“Governments around the globe have already allocated more than $13 trillion to stabilize their economies and jump start growth. Although these speedily implemented measures have succeeded in many ways, new worries continue to emerge. But we believe that if governments and the private sector work together, we can return to prosperous and sustainable times worldwide.”
Bert Miller, President and CEO, MRINetwork
Europe, Middle East and Africa
As the coronavirus lockdown eases, the global economy is starting to come back to life. U.S. job numbers were better-than-expected, and a surge in private sector activity in China reinforced the view in equity markets that the worst is past, according to a recent report from Deloitte. Yet, the economic numbers around the world paint a much more cautious picture, the report notes. “In the UK activity is stirring not bouncing,” says Ian Stewart, Deloitte's Chief Economist in the UK.
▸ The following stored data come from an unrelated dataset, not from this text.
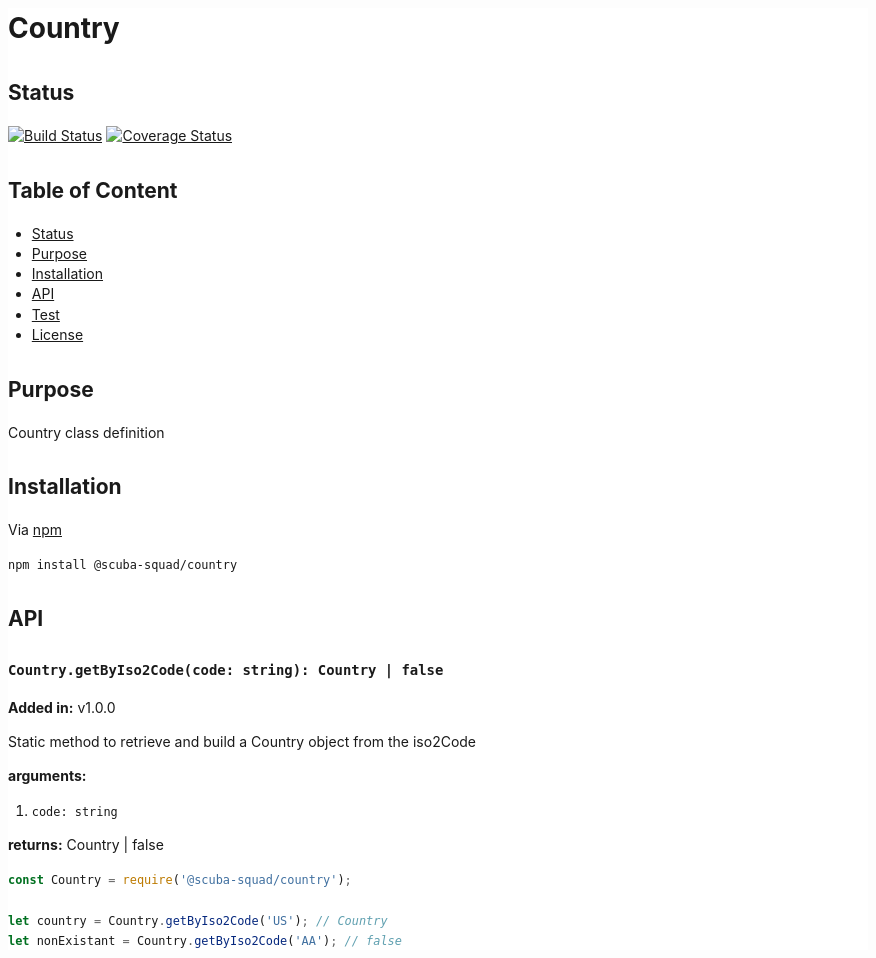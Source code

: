 # Country

<a name="status"></a>
## Status
[![Build Status](https://github.com/scub45t3v3/country/workflows/CI/badge.svg?event=push)](https://github.com/scub45t3v3/country/actions)
[![Coverage Status](https://coveralls.io/repos/github/scub45t3v3/Country/badge.svg)](https://coveralls.io/github/scub45t3v3/Country)

<a name="toc"></a>
## Table of Content
  * [Status](#status)
  * [Purpose](#purpose)
  * [Installation](#installation)
  * [API](#api)
  * [Test](#test)
  * [License](#license)

<a name="purpose"></a>
## Purpose
Country class definition

<a name="installation"></a>
## Installation
Via [npm](https://www.npmjs.com/)

```bash
npm install @scuba-squad/country
```

<a name="api"></a>
## API
### `Country.getByIso2Code(code: string): Country | false`
**Added in:** v1.0.0

Static method to retrieve and build a Country object from the iso2Code

**arguments:**
1. `code: string`

**returns:** Country | false

```javascript
const Country = require('@scuba-squad/country');

let country = Country.getByIso2Code('US'); // Country
let nonExistant = Country.getByIso2Code('AA'); // false
```
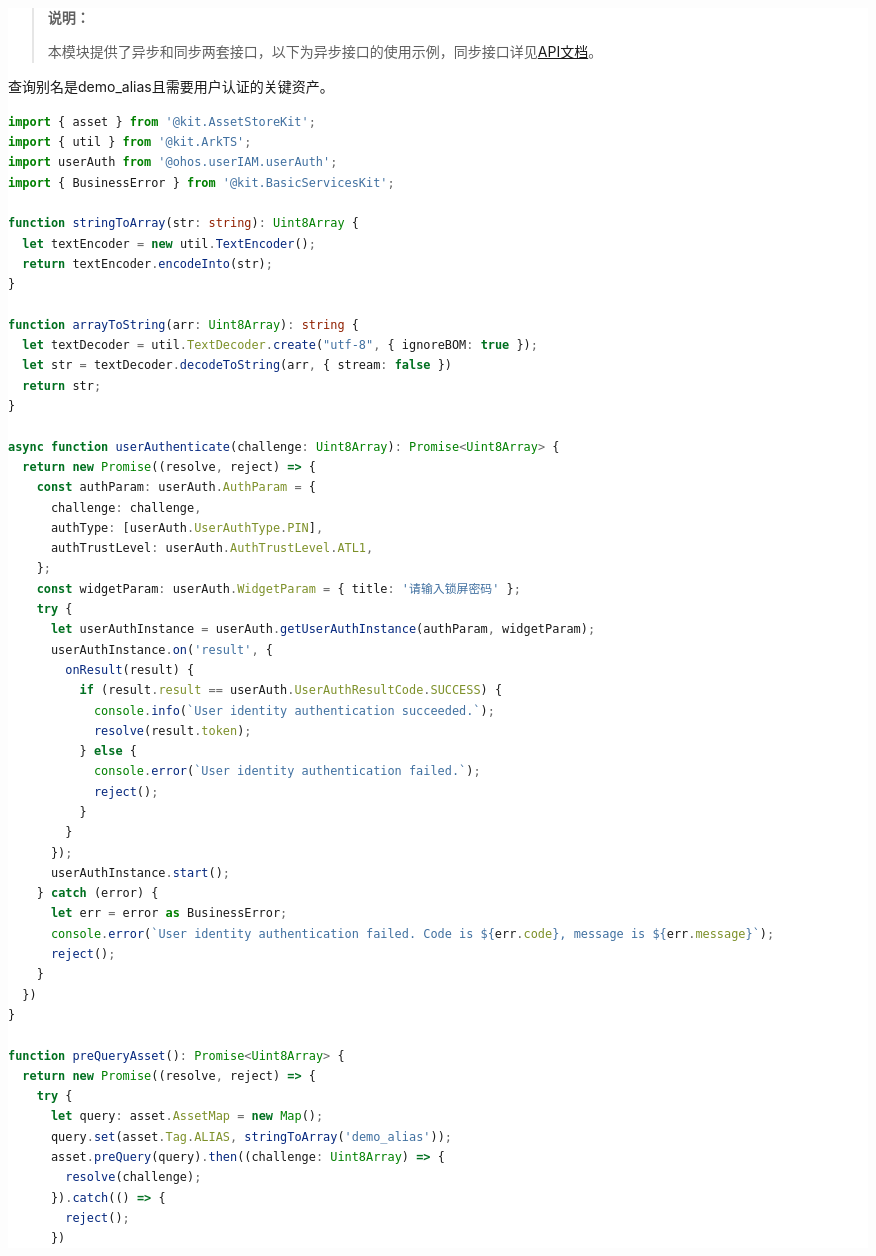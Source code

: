 > **说明：**
>
> 本模块提供了异步和同步两套接口，以下为异步接口的使用示例，同步接口详见[API文档](../../reference/apis-asset-store-kit/js-apis-asset.md)。

查询别名是demo_alias且需要用户认证的关键资产。

```typescript
import { asset } from '@kit.AssetStoreKit';
import { util } from '@kit.ArkTS';
import userAuth from '@ohos.userIAM.userAuth';
import { BusinessError } from '@kit.BasicServicesKit';

function stringToArray(str: string): Uint8Array {
  let textEncoder = new util.TextEncoder();
  return textEncoder.encodeInto(str);
}

function arrayToString(arr: Uint8Array): string {
  let textDecoder = util.TextDecoder.create("utf-8", { ignoreBOM: true });
  let str = textDecoder.decodeToString(arr, { stream: false })
  return str;
}

async function userAuthenticate(challenge: Uint8Array): Promise<Uint8Array> {
  return new Promise((resolve, reject) => {
    const authParam: userAuth.AuthParam = {
      challenge: challenge,
      authType: [userAuth.UserAuthType.PIN],
      authTrustLevel: userAuth.AuthTrustLevel.ATL1,
    };
    const widgetParam: userAuth.WidgetParam = { title: '请输入锁屏密码' };
    try {
      let userAuthInstance = userAuth.getUserAuthInstance(authParam, widgetParam);
      userAuthInstance.on('result', {
        onResult(result) {
          if (result.result == userAuth.UserAuthResultCode.SUCCESS) {
            console.info(`User identity authentication succeeded.`);
            resolve(result.token);
          } else {
            console.error(`User identity authentication failed.`);
            reject();
          }
        }
      });
      userAuthInstance.start();
    } catch (error) {
      let err = error as BusinessError;
      console.error(`User identity authentication failed. Code is ${err.code}, message is ${err.message}`);
      reject();
    }
  })
}

function preQueryAsset(): Promise<Uint8Array> {
  return new Promise((resolve, reject) => {
    try {
      let query: asset.AssetMap = new Map();
      query.set(asset.Tag.ALIAS, stringToArray('demo_alias'));
      asset.preQuery(query).then((challenge: Uint8Array) => {
        resolve(challenge);
      }).catch(() => {
        reject();
      })
```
The UK started to emerge from lockdown on 13 May, with people who are unable to work at home “actively encouraged” to return to work. Since 1 June schools have started to reopen as have car showrooms and open-air markets, and all non-essential shops will be allowed to get back to business.
“Real-time transaction data from credit card providers and banks shows that UK consumer spending has risen since April,” says Stewart. “Despite the pickup research group Fable Data notes that household spending in the final week of May was 18.5% lower than in the equivalent week of 2019. With the reopening of the housing market on 13 May property group Zoopla reported a sharp rise in the number of active enquiries. There are also tentative signs of an increase in shipping coming through UK ports.”
The region is easing lockdown restrictions with phased re-openings being implemented in many areas, according to the World Economic Forum. South Korea, one of the earliest-hit countries, opened schools last month with senior pupils being the first to return to prepare for university entrance exams, and younger pupils following shortly after. Museums, libraries and nightclubs are also progressively reopening. Hong Kong announced a partial easing of lockdown conditions for cinemas, bars, gyms, and mahjong parlours, among other things, and secondary school classes are set to resume. Vietnam, with one of the most stringent quarantining policies, was the first South-East Asian country to lift its lockdown, but many businesses remain closed and the inevitable economic damage brought about by a continuing curfew means a fragile, tourism-dependent economy will be put to the test. At the southern end of the Asia-Pacific region, the Australian government met with state leaders to discuss creating health protocols for a “COVID-safe environment” that might allow widespread reopening of businesses by early July. New Zealand has already begun to loosen its lockdown restrictions, moving from level four to three, allowing schools and certain businesses to reopen.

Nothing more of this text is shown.